Вот будьте любезны — свеженькая статья в «Красной Звезде» Олега Починюка:
… «Именно здесь расположен легендарный „Невский пятачок“: небольшой участок земли 900 метров в длину и 300 метров в ширину. На штабных картах фронтовой поры он умещался под пятикопеечной монетой. После того как 8 сентября 1941 года Ленинград оказался в кольце блокады, уже 19 сентября в районе Дубровки была предпринята первая попытка прорыва блокады. Десант под шквальным огнём сумел форсировать Неву и закрепиться на левом берегу. Невский пятачок известен как самое кровопролитное место боёв на Ленинградском фронте: по некоторым сведениям, на один квадратный метр земли здесь приходится 10 погибших. Ежедневно защитники плацдарма пятачка отражали по 12–16 атак противника. За сутки на них обрушивалось до 50 тысяч снарядов и авиабомб. Места переправы пополнения и доставки раненых на дубровском берегу менялись — всего их было восемь. Для сотен тысяч солдат и офицеров 600 метров водной переправы и оба берега стали братской могилой…»
Вот я и попробую разобраться с особо подлыми высказываниями.
1. Раненых на правый берег не переправляли, они в муках истекали кровью. Да и вообще из прибывших на «пятачок» никто не возвращался обратно.
2. Погибло на Невском пятачке 200000-300000 наших военнослужащих.
3. Жизнь солдата на Невском пятачке — от 5 минут до 52 часов.
4. Нафиг никому этот пятачок не был нужен, бездарное и тупое истребление наших людей — и все.
5. На один квадратный метр земли пятачка приходится по 5, 10, 17 убитых советских воинов.
В иллюстрации выложу найденные фото. Большую часть сделал патриарх нашей фотожурналистики Тарасевич Всеволод Сергеевич. Лихой был фоторепортер и ради удачного снимка не задумываясь рисковал жизнью. Так вот он несколько раз был на Невском пятачке — посылали туда в командировки. Фото хорошо показывают быт Невского пятачка — а там мясорубки страшных боев сменялись и затишьями.

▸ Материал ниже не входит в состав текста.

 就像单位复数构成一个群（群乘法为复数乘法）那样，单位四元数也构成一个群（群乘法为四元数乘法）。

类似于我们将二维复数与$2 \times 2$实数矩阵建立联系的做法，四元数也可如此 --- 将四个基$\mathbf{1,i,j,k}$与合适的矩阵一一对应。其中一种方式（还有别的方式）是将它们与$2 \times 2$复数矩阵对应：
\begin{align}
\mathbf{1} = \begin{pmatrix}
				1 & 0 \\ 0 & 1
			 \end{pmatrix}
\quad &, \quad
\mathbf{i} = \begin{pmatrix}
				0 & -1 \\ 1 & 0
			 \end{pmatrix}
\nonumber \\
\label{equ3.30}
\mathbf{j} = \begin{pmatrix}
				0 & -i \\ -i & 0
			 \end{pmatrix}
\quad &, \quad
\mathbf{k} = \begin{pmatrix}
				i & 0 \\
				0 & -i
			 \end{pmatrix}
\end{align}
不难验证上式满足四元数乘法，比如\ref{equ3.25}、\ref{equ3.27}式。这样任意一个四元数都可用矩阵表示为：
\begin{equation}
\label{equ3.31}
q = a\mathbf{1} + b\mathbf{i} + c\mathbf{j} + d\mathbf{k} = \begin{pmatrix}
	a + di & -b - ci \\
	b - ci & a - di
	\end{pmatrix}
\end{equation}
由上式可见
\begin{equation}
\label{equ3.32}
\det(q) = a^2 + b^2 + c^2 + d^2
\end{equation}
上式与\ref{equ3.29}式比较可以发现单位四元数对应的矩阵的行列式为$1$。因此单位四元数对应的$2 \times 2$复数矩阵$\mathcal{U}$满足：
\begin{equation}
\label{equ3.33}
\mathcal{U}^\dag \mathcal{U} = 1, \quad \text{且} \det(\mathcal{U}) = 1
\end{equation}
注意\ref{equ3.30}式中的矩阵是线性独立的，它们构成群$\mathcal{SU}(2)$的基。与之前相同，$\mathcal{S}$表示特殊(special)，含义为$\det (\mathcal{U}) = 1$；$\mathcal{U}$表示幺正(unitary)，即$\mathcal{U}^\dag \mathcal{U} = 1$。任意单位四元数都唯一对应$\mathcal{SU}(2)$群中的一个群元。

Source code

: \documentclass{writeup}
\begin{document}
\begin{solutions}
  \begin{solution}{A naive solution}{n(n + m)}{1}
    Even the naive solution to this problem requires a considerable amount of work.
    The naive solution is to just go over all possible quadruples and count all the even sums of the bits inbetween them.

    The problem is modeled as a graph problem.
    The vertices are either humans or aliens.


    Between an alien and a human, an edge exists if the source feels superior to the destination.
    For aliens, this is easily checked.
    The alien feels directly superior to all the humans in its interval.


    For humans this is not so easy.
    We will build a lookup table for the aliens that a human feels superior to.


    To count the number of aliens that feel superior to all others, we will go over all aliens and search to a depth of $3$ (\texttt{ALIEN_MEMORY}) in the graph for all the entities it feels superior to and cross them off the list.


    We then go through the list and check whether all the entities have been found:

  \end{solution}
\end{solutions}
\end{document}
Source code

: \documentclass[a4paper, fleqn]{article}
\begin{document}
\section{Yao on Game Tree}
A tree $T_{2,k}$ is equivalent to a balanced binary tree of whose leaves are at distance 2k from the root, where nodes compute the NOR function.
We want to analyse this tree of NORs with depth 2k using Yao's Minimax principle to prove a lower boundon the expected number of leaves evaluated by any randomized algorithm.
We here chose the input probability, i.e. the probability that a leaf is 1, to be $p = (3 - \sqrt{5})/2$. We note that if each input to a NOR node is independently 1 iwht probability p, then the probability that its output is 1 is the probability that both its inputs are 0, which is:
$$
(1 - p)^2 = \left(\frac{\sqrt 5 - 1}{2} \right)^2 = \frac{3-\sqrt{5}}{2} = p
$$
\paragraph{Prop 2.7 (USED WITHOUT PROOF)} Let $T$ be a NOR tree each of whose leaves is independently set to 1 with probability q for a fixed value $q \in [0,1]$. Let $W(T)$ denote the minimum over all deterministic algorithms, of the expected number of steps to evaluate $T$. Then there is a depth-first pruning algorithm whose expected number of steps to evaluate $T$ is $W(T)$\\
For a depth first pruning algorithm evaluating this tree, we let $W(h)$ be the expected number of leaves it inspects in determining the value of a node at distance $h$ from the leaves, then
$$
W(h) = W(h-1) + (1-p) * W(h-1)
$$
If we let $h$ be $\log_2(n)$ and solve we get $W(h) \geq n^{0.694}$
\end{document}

Про свою первую командировку туда Тарасевич (а он был уже обстрелянным фотокором) вспоминает так:
«В ту ночь на „пятачок“ прорывались несколько стрелковых полков и морская пехота. каждое место в шлюпках и на понтонах на строжайшем учете, и хотя у меня записка с требованием переправить — на нее просто плюют… Не до фотокорреспондентов. А кругом все кипит от взрывов и у всех одна мысль — форсировать Неву. Бросаюсь к одной шлюпке к другой — не берут. Каждая набита до предела, бортами уже воду черпают. В отчаянии прыгаю в одну из отходящих лодок. Под ногами обламывается береговой лед и я в чем был — в валенках и полушубке — оказываюсь по горло в воде, точнее в каше из битого льда. Втащили меня в лодку. С полушубка течет, а я холода не чувствую. Даже не помню, как очутился на „пятачке“. Песчаный откос берега весь изрыт норами, они не очень глубокие, потому что замерзшую землю лопата плохо берет. Помню, забрался в одну из таких нор, прикрытую не то листом фанеры, не то железа. Утром оказалось — промерзшая плащ-палатка».